What you will do → The whole answer is the data below, retyped exactly.

Data to use →
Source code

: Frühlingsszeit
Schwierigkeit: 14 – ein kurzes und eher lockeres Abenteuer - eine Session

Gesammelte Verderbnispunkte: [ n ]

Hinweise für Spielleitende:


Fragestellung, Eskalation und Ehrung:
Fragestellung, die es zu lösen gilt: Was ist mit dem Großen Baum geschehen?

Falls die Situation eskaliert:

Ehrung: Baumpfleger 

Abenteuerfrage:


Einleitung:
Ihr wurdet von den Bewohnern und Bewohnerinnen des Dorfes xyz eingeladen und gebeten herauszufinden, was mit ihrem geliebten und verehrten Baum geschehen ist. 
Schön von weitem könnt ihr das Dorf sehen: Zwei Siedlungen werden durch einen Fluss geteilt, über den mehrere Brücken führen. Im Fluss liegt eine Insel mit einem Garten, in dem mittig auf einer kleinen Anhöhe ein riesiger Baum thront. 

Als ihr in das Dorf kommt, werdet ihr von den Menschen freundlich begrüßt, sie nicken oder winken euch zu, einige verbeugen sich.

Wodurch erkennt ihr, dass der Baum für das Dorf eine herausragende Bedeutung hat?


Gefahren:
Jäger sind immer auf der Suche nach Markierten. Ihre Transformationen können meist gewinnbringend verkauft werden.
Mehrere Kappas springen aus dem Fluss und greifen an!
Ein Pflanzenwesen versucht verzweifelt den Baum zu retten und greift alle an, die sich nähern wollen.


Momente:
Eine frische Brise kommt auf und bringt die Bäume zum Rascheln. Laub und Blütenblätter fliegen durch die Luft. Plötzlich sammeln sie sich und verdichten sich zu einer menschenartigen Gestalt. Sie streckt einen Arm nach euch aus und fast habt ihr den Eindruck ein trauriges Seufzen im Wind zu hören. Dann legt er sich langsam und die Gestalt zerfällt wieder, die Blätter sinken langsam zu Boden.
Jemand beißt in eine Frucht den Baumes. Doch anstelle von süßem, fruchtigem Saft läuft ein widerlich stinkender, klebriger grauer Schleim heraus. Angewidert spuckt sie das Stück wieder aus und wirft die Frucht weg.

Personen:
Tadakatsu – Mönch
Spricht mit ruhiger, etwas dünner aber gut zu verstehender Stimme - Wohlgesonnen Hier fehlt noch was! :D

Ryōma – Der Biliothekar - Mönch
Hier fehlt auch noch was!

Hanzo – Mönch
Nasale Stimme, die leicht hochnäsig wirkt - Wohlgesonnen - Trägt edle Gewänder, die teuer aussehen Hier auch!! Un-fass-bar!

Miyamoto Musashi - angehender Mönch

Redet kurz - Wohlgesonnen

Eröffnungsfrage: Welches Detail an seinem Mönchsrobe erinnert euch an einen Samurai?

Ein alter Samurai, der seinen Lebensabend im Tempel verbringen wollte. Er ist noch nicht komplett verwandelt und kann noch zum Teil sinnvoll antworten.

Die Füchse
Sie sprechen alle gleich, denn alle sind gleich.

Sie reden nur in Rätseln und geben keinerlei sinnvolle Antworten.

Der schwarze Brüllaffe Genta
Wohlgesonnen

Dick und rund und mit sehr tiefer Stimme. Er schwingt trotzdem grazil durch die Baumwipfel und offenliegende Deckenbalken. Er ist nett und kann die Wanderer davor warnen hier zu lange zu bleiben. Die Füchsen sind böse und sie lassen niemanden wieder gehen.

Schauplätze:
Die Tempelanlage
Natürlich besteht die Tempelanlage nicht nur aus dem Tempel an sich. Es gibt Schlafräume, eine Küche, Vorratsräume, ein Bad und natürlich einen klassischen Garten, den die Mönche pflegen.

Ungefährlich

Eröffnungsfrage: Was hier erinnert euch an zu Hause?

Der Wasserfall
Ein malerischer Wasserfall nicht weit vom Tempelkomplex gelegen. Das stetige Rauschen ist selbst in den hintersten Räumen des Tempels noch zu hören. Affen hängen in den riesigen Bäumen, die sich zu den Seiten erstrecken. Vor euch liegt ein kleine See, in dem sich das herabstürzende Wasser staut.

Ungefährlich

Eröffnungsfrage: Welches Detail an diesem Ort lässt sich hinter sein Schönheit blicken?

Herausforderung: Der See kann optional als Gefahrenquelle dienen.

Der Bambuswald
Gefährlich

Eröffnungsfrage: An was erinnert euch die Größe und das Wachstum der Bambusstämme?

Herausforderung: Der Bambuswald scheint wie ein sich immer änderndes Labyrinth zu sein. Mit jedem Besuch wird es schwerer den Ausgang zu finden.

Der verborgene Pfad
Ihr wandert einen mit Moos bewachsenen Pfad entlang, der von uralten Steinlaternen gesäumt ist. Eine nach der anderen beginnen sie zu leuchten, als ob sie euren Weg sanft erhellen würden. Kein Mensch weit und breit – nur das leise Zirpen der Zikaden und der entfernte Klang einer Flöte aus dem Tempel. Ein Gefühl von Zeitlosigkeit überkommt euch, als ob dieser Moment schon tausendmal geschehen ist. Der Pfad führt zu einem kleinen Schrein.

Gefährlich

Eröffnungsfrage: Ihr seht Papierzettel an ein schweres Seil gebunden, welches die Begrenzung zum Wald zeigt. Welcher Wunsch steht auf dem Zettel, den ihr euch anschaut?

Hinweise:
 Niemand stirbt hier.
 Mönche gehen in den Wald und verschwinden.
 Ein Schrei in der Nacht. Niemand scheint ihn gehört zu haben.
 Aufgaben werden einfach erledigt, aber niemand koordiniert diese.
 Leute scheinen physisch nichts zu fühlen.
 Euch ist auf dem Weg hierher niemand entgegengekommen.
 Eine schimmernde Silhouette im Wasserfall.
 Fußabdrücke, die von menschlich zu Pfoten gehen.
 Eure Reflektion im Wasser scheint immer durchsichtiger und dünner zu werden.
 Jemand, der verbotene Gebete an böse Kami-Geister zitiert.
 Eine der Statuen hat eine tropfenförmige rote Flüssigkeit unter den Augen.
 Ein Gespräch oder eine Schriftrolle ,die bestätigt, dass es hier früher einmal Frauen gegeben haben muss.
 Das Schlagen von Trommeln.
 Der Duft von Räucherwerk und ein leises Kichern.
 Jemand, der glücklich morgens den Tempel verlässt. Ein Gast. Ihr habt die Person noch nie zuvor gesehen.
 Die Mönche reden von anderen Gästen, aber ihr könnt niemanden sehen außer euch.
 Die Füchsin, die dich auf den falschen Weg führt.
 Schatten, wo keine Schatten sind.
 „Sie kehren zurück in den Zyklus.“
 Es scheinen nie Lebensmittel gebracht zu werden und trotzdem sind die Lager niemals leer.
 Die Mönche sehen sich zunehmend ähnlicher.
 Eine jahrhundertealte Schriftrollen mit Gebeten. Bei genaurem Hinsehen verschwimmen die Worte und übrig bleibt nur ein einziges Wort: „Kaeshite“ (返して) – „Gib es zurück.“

Result of this exercise →
Source code

: Frühlingsszeit
Schwierigkeit: 14 – ein kurzes und eher lockeres Abenteuer - eine Session

Gesammelte Verderbnispunkte: [ n ]

Hinweise für Spielleitende:


Fragestellung, Eskalation und Ehrung:
Fragestellung, die es zu lösen gilt: Was ist mit dem Großen Baum geschehen?

Falls die Situation eskaliert:

Ehrung: Baumpfleger 

Abenteuerfrage:


Einleitung:
Ihr wurdet von den Bewohnern und Bewohnerinnen des Dorfes xyz eingeladen und gebeten herauszufinden, was mit ihrem geliebten und verehrten Baum geschehen ist. 
Schön von weitem könnt ihr das Dorf sehen: Zwei Siedlungen werden durch einen Fluss geteilt, über den mehrere Brücken führen. Im Fluss liegt eine Insel mit einem Garten, in dem mittig auf einer kleinen Anhöhe ein riesiger Baum thront. 

Als ihr in das Dorf kommt, werdet ihr von den Menschen freundlich begrüßt, sie nicken oder winken euch zu, einige verbeugen sich.

Wodurch erkennt ihr, dass der Baum für das Dorf eine herausragende Bedeutung hat?


Gefahren:
Jäger sind immer auf der Suche nach Markierten. Ihre Transformationen können meist gewinnbringend verkauft werden.
Mehrere Kappas springen aus dem Fluss und greifen an!
Ein Pflanzenwesen versucht verzweifelt den Baum zu retten und greift alle an, die sich nähern wollen.


Momente:
Eine frische Brise kommt auf und bringt die Bäume zum Rascheln. Laub und Blütenblätter fliegen durch die Luft. Plötzlich sammeln sie sich und verdichten sich zu einer menschenartigen Gestalt. Sie streckt einen Arm nach euch aus und fast habt ihr den Eindruck ein trauriges Seufzen im Wind zu hören. Dann legt er sich langsam und die Gestalt zerfällt wieder, die Blätter sinken langsam zu Boden.
Jemand beißt in eine Frucht den Baumes. Doch anstelle von süßem, fruchtigem Saft läuft ein widerlich stinkender, klebriger grauer Schleim heraus. Angewidert spuckt sie das Stück wieder aus und wirft die Frucht weg.

Personen:
Tadakatsu – Mönch
Spricht mit ruhiger, etwas dünner aber gut zu verstehender Stimme - Wohlgesonnen Hier fehlt noch was! :D

Ryōma – Der Biliothekar - Mönch
Hier fehlt auch noch was!

Hanzo – Mönch
Nasale Stimme, die leicht hochnäsig wirkt - Wohlgesonnen - Trägt edle Gewänder, die teuer aussehen Hier auch!! Un-fass-bar!

Miyamoto Musashi - angehender Mönch

Redet kurz - Wohlgesonnen

Eröffnungsfrage: Welches Detail an seinem Mönchsrobe erinnert euch an einen Samurai?

Ein alter Samurai, der seinen Lebensabend im Tempel verbringen wollte. Er ist noch nicht komplett verwandelt und kann noch zum Teil sinnvoll antworten.

Die Füchse
Sie sprechen alle gleich, denn alle sind gleich.

Sie reden nur in Rätseln und geben keinerlei sinnvolle Antworten.

Der schwarze Brüllaffe Genta
Wohlgesonnen

Dick und rund und mit sehr tiefer Stimme. Er schwingt trotzdem grazil durch die Baumwipfel und offenliegende Deckenbalken. Er ist nett und kann die Wanderer davor warnen hier zu lange zu bleiben. Die Füchsen sind böse und sie lassen niemanden wieder gehen.

Schauplätze:
Die Tempelanlage
Natürlich besteht die Tempelanlage nicht nur aus dem Tempel an sich. Es gibt Schlafräume, eine Küche, Vorratsräume, ein Bad und natürlich einen klassischen Garten, den die Mönche pflegen.

Ungefährlich

Eröffnungsfrage: Was hier erinnert euch an zu Hause?

Der Wasserfall
Ein malerischer Wasserfall nicht weit vom Tempelkomplex gelegen. Das stetige Rauschen ist selbst in den hintersten Räumen des Tempels noch zu hören. Affen hängen in den riesigen Bäumen, die sich zu den Seiten erstrecken. Vor euch liegt ein kleine See, in dem sich das herabstürzende Wasser staut.

Ungefährlich

Eröffnungsfrage: Welches Detail an diesem Ort lässt sich hinter sein Schönheit blicken?

Herausforderung: Der See kann optional als Gefahrenquelle dienen.

Der Bambuswald
Gefährlich

Eröffnungsfrage: An was erinnert euch die Größe und das Wachstum der Bambusstämme?

Herausforderung: Der Bambuswald scheint wie ein sich immer änderndes Labyrinth zu sein. Mit jedem Besuch wird es schwerer den Ausgang zu finden.

Der verborgene Pfad
Ihr wandert einen mit Moos bewachsenen Pfad entlang, der von uralten Steinlaternen gesäumt ist. Eine nach der anderen beginnen sie zu leuchten, als ob sie euren Weg sanft erhellen würden. Kein Mensch weit und breit – nur das leise Zirpen der Zikaden und der entfernte Klang einer Flöte aus dem Tempel. Ein Gefühl von Zeitlosigkeit überkommt euch, als ob dieser Moment schon tausendmal geschehen ist. Der Pfad führt zu einem kleinen Schrein.

Gefährlich

Eröffnungsfrage: Ihr seht Papierzettel an ein schweres Seil gebunden, welches die Begrenzung zum Wald zeigt. Welcher Wunsch steht auf dem Zettel, den ihr euch anschaut?

Hinweise:
 Niemand stirbt hier.
 Mönche gehen in den Wald und verschwinden.
 Ein Schrei in der Nacht. Niemand scheint ihn gehört zu haben.
 Aufgaben werden einfach erledigt, aber niemand koordiniert diese.
 Leute scheinen physisch nichts zu fühlen.
 Euch ist auf dem Weg hierher niemand entgegengekommen.
 Eine schimmernde Silhouette im Wasserfall.
 Fußabdrücke, die von menschlich zu Pfoten gehen.
 Eure Reflektion im Wasser scheint immer durchsichtiger und dünner zu werden.
 Jemand, der verbotene Gebete an böse Kami-Geister zitiert.
 Eine der Statuen hat eine tropfenförmige rote Flüssigkeit unter den Augen.
 Ein Gespräch oder eine Schriftrolle ,die bestätigt, dass es hier früher einmal Frauen gegeben haben muss.
 Das Schlagen von Trommeln.
 Der Duft von Räucherwerk und ein leises Kichern.
 Jemand, der glücklich morgens den Tempel verlässt. Ein Gast. Ihr habt die Person noch nie zuvor gesehen.
 Die Mönche reden von anderen Gästen, aber ihr könnt niemanden sehen außer euch.
 Die Füchsin, die dich auf den falschen Weg führt.
 Schatten, wo keine Schatten sind.
 „Sie kehren zurück in den Zyklus.“
 Es scheinen nie Lebensmittel gebracht zu werden und trotzdem sind die Lager niemals leer.
 Die Mönche sehen sich zunehmend ähnlicher.
 Eine jahrhundertealte Schriftrollen mit Gebeten. Bei genaurem Hinsehen verschwimmen die Worte und übrig bleibt nur ein einziges Wort: „Kaeshite“ (返して) – „Gib es zurück.“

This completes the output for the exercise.